MOST HELPFUL POSTS
Jennythepooh3 - posted on 01/04/2016
I need a place to vent. Before I start I love my family and don't want to divorce my husband. We actually have a wonderful relationship until it comes to my 23 year old son who still lives at home. My son is the youngest of three and when he came into our lives my husband always had this protection over him. Whenever he did anything wrong and I would punish him he had a way of getting my husband to believe it's our fault and he's innocent. We would get in plenty of arguments about him and it seems I could never win. As he has grown he has become more entitled and down right disrespectful. At one point in our lives, my husband lost his job and we really struggled my son was working and began to help out I was amazed but now he says when he needs us we're not there to help him. My husband sold his truck to help my son get the truck he wanted (used not brand new) showed him how to keep maintaining it. He let it run out of oil and burned up the engine. It stayed parked at his friends only for him to refuse to pay to have it towed home. He expected us to and we were struggling to make ends meet. So the police towed it and he wanted us to pay to get his truck out and we couldn't so he lost the truck. He lives here rent free, is engaged, refuses to help pay for anything, expects us to buy food for him to eat only then constantly makes my husband feel bad if we don't have dinner for him to eat (apart from the food we buy him) now he wants us to get him internet so he can go to college and pay for it expects us to get good internet telling us so you guys are gonna get cheap internet and it's not gonna work and I'm going to fail. When we tell him we are doing the best we can he says I always hear those one liner excuses from you guys. "I'm doing the best I can" " we have bills to pay" " we can't afford it right now" I want to seriously discipline my kid and force him out but i can't win with two against one. It drives me crazy and I just get my husband to see anything. He turns it back to me somehow instead of getting this kid to grow up. I'm just hoping my son hurries up and gets married. I know his fiance won't live here so my hope is he moves in with her and their family. I feel like I can't do anymore than I am and I want peace not all this stress. When it's just my husband and I here, it's so peaceful!! If you pray, pray for me and this situation. Thanks for listening.
Mary - posted on 10/19/2015
.Sometimes fresh fruit can taste tart. At 2yrs old you can start introducing honey. My 3yr. old will only eat berries chopped up and drizzled with honey. I would also encourage you to let your little one play with various fruits without the pressure of actually eating them. Toddlers naturally put everything in their mouths, so even though it might be a bit messy, they will eventually "taste" whatever they're holding. Let us know what works, and good luck.
â« Shawnn âªâ«â« - posted on 01/16/2016
To Sonal: Keep slowly introducing fruits. One at a time, in fun ways that she can play with.
To Jennifer Garcia: You may want to start a separate post. People won't see yours as a question on here, and you may not get feedback. I will say this: Your kid is older than BOTH of mine, and my 21 YO has been on his own since he was 19. My 18 YO has signed a lease that will be in effect in June, so he'll be out after graduation. Time to put that boy on his feet and tell him to hit the road. At this point, because your husband is continuing to enable the boy, it IS quite a lot of his fault that the kid acts the way he does. He's an entitled brat, IMO, that needs to realize that your time for 'taking care' of him ended when he hit 18.

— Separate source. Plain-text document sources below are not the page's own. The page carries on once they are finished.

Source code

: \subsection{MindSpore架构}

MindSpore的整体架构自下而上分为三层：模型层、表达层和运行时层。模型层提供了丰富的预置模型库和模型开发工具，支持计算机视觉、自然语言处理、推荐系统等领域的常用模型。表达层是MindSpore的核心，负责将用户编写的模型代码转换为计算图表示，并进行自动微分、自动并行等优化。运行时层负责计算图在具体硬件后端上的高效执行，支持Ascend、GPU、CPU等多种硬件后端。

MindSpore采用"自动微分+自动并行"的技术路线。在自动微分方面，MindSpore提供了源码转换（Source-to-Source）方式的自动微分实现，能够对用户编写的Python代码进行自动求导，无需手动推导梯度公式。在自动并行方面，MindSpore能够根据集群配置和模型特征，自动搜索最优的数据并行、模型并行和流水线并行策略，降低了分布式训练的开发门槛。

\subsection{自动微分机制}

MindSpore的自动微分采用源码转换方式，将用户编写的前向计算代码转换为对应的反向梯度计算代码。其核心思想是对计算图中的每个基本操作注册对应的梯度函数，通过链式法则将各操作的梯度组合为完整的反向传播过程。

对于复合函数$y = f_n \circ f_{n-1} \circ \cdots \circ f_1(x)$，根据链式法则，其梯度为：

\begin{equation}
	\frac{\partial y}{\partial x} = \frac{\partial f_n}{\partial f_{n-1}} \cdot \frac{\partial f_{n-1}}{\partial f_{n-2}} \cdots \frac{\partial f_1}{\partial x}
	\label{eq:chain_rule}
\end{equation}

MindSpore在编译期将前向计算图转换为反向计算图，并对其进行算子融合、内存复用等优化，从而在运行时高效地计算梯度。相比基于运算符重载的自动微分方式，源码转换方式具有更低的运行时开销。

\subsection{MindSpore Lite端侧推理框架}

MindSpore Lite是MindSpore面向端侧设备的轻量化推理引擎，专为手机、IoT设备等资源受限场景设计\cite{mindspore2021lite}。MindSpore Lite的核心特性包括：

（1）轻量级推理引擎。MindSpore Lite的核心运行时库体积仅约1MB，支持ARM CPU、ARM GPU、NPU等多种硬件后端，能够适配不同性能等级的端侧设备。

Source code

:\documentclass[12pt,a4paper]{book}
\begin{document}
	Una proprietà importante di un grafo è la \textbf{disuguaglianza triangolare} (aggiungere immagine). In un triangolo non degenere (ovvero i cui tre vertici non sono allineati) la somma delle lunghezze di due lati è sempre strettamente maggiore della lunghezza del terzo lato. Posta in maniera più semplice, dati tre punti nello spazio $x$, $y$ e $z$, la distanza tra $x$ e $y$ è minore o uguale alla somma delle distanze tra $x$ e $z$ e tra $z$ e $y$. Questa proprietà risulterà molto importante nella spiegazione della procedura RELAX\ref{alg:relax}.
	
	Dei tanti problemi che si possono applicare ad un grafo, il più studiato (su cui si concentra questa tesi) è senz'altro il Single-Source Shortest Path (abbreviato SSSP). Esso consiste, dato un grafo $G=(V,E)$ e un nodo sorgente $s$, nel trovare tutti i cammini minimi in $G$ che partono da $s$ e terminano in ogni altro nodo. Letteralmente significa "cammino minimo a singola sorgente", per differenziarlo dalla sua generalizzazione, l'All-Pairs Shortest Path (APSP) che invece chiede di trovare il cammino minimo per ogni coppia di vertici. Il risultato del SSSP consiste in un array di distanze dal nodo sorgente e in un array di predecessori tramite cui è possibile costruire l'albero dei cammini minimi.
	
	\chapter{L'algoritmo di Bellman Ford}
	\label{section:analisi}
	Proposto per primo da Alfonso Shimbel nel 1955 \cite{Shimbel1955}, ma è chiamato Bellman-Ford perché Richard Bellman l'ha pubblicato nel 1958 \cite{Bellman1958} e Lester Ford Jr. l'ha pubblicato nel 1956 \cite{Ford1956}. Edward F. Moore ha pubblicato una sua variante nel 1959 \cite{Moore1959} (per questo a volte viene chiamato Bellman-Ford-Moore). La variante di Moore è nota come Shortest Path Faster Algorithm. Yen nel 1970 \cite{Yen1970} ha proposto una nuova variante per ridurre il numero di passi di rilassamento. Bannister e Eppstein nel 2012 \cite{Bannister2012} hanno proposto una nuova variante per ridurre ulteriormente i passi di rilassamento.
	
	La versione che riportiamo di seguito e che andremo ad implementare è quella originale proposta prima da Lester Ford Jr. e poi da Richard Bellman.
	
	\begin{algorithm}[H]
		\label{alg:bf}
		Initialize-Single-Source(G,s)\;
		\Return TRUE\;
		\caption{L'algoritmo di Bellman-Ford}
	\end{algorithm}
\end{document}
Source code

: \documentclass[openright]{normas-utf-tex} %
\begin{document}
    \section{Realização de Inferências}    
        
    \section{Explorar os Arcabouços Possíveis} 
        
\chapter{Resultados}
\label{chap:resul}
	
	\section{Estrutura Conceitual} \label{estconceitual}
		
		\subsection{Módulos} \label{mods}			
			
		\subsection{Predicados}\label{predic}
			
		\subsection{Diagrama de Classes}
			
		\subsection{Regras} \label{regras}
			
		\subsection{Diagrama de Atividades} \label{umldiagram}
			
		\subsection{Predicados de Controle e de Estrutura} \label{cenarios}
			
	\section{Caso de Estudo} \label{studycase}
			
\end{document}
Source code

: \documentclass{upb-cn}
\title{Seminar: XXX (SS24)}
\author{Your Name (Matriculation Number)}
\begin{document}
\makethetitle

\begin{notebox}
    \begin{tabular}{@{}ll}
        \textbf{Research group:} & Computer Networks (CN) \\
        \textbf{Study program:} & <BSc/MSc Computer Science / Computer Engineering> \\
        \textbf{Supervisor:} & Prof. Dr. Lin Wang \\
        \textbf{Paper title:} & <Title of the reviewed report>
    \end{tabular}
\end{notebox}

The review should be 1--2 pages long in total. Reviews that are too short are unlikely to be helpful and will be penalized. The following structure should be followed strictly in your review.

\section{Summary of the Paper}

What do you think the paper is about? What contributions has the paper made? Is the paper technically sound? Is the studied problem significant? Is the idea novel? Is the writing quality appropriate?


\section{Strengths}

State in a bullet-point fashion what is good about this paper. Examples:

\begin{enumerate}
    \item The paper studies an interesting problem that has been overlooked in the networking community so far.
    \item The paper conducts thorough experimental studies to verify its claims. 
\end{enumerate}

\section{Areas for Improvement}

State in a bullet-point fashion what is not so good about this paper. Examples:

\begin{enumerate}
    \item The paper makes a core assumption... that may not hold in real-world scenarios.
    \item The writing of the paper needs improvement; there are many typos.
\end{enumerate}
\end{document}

However, that's all I'm going to say, because this is Sonal's thread about feeding questions. To start a new thread, go to the home page, and click on the "start a conversation" link
Megan - posted on 10/14/2016
I wasn't sure where I could reach someone that has a similar situation but I have 4 and half months twins (one boy one girl) the boy eats just fine and is introducing other baby foods ex.( Foods on the supported sitter section) and he eats with no problem. My daughter is worrying me she hardly eats 4 oz on a good day and absolutely won't eat off a spoon I'm worried she isn't getting enough to eat any ideas???
Sarah - posted on 03/13/2016
It says right on the website that Herbalife shakes are for kids aged 4 and up. They make a multivitamin for baby 6months and older.
So I would strongly suggest you not give such a shake to a two year old. Also, you don't want to create a habit of replacing meals with shakes.